• Your assignment: Records follow. Copy every line with "isSubset".

------

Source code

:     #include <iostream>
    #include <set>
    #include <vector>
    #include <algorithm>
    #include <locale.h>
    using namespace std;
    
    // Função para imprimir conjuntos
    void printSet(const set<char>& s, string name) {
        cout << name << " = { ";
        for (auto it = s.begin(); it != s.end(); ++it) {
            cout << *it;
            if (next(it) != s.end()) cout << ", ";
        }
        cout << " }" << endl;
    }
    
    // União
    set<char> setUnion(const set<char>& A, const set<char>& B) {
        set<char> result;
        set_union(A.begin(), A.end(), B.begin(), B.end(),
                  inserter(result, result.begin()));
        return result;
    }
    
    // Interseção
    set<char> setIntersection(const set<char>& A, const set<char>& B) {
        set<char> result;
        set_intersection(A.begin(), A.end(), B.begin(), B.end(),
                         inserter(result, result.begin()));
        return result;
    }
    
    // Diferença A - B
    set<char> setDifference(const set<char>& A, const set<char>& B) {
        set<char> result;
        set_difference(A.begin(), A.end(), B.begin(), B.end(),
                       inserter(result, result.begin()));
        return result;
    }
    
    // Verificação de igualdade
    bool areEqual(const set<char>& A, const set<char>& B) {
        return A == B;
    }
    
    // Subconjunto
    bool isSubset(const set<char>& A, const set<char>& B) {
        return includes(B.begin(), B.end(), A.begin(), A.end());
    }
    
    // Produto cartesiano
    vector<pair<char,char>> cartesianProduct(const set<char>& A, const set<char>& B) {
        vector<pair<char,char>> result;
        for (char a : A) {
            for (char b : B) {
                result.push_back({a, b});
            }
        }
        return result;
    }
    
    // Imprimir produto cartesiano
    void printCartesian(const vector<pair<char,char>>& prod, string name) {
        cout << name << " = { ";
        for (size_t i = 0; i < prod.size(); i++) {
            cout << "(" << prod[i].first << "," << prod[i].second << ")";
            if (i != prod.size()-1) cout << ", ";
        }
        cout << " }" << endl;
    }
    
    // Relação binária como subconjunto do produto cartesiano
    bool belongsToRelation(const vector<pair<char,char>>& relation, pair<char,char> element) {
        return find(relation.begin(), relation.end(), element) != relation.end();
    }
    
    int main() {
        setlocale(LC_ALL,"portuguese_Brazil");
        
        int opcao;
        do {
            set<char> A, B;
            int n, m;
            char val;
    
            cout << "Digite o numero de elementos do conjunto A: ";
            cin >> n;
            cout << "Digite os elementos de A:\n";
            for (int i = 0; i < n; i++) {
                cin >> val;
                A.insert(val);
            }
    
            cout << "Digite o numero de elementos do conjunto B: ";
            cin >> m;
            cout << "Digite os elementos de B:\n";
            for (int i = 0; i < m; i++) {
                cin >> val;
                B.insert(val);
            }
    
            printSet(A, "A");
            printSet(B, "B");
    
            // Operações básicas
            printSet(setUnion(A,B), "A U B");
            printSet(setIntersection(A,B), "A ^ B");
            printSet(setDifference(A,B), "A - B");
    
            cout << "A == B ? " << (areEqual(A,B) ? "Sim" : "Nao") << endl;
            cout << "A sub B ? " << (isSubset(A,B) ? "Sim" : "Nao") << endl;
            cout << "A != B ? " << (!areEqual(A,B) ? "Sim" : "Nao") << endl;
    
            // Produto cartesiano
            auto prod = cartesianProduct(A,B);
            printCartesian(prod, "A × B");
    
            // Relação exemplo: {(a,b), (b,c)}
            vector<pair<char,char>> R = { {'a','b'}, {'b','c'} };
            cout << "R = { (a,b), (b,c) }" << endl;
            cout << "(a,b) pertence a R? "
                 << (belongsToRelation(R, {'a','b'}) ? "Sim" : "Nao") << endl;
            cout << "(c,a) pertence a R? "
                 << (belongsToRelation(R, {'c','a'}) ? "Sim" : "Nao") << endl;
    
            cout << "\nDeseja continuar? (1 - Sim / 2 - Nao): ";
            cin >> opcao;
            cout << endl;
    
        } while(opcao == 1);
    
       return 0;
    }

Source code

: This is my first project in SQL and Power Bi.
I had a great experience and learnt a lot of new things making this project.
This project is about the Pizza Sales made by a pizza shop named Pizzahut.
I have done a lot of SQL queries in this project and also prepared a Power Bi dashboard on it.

------

• Task result:
    bool isSubset(const set<char>& A, const set<char>& B) {
            cout << "A sub B ? " << (isSubset(A,B) ? "Sim" : "Nao") << endl;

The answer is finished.